# Stored data:
■ ■ ■ ■ ■ ■ ■
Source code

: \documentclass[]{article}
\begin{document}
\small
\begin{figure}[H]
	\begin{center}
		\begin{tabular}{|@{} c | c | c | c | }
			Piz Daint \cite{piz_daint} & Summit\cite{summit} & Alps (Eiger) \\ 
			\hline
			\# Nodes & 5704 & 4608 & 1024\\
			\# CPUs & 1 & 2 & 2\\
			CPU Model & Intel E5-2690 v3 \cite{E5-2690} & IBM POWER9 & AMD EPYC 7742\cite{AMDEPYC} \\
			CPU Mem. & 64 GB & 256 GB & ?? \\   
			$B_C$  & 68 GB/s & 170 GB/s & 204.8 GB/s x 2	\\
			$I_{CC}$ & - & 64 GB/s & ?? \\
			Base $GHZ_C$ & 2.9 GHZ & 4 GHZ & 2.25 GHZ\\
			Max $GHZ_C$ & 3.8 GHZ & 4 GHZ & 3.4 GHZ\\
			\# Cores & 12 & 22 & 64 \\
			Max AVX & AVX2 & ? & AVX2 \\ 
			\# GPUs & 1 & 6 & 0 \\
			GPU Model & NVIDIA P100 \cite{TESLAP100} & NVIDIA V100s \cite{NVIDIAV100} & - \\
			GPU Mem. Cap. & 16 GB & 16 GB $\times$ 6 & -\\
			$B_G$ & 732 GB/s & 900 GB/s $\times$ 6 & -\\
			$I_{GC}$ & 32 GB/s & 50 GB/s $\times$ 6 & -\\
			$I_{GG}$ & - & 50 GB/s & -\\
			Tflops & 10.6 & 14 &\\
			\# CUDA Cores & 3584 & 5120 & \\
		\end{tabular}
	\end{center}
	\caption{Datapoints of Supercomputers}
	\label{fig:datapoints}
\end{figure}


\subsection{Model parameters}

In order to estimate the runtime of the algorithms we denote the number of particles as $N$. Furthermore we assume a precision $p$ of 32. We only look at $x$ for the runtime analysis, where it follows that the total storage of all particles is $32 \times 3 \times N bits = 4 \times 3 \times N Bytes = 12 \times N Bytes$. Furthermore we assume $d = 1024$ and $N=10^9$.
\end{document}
■ ■ ■ ■ ■ ■ ■
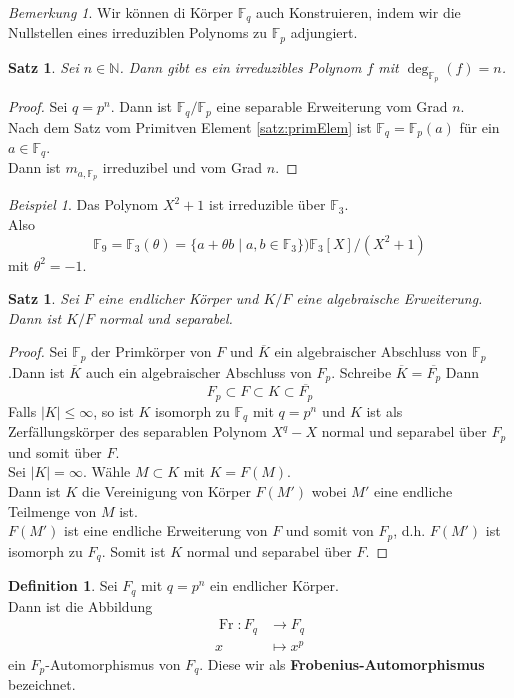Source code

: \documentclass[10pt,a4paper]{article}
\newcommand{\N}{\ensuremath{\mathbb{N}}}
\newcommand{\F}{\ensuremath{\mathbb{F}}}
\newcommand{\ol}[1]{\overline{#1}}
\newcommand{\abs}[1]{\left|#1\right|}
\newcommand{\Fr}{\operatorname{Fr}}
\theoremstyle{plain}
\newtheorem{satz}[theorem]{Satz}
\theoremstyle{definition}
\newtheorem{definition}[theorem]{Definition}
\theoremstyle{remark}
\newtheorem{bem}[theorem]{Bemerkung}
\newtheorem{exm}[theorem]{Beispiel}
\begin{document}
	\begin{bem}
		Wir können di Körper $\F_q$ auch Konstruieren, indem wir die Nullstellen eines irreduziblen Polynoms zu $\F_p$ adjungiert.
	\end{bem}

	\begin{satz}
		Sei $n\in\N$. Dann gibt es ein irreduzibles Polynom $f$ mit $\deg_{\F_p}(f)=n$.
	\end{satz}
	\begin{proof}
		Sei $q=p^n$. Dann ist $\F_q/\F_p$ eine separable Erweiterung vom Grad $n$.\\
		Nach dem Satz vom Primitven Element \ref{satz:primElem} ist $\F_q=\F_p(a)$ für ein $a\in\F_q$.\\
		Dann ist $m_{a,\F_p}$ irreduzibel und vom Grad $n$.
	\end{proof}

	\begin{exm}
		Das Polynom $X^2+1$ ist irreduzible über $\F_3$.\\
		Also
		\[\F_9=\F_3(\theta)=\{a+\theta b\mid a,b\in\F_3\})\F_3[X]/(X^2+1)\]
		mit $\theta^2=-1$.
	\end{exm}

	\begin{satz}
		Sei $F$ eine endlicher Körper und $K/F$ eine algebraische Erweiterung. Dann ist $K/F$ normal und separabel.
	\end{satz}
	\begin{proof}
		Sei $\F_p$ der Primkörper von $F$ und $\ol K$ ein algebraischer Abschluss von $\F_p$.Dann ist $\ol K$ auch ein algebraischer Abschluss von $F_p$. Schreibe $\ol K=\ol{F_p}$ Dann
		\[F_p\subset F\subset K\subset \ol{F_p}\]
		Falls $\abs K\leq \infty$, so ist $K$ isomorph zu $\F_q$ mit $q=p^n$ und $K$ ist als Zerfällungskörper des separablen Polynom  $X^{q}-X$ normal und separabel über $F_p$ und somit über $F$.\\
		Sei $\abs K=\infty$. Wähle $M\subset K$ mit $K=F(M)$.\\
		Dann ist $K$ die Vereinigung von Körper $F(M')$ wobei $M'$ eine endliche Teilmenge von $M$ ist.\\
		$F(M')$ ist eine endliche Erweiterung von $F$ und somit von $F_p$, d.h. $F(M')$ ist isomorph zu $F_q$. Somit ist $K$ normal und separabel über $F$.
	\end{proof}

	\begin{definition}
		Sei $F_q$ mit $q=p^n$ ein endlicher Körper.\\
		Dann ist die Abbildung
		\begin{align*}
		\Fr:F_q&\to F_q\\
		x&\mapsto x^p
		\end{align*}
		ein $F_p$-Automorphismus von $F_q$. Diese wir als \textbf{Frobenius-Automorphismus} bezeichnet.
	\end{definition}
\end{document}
■ ■ ■ ■ ■ ■ ■
# Description of the task:
Show every line from the entries above in which the word "definition" appears.

# Written solution:
\theoremstyle{definition}
\newtheorem{definition}[theorem]{Definition}
	\begin{definition}
	\end{definition}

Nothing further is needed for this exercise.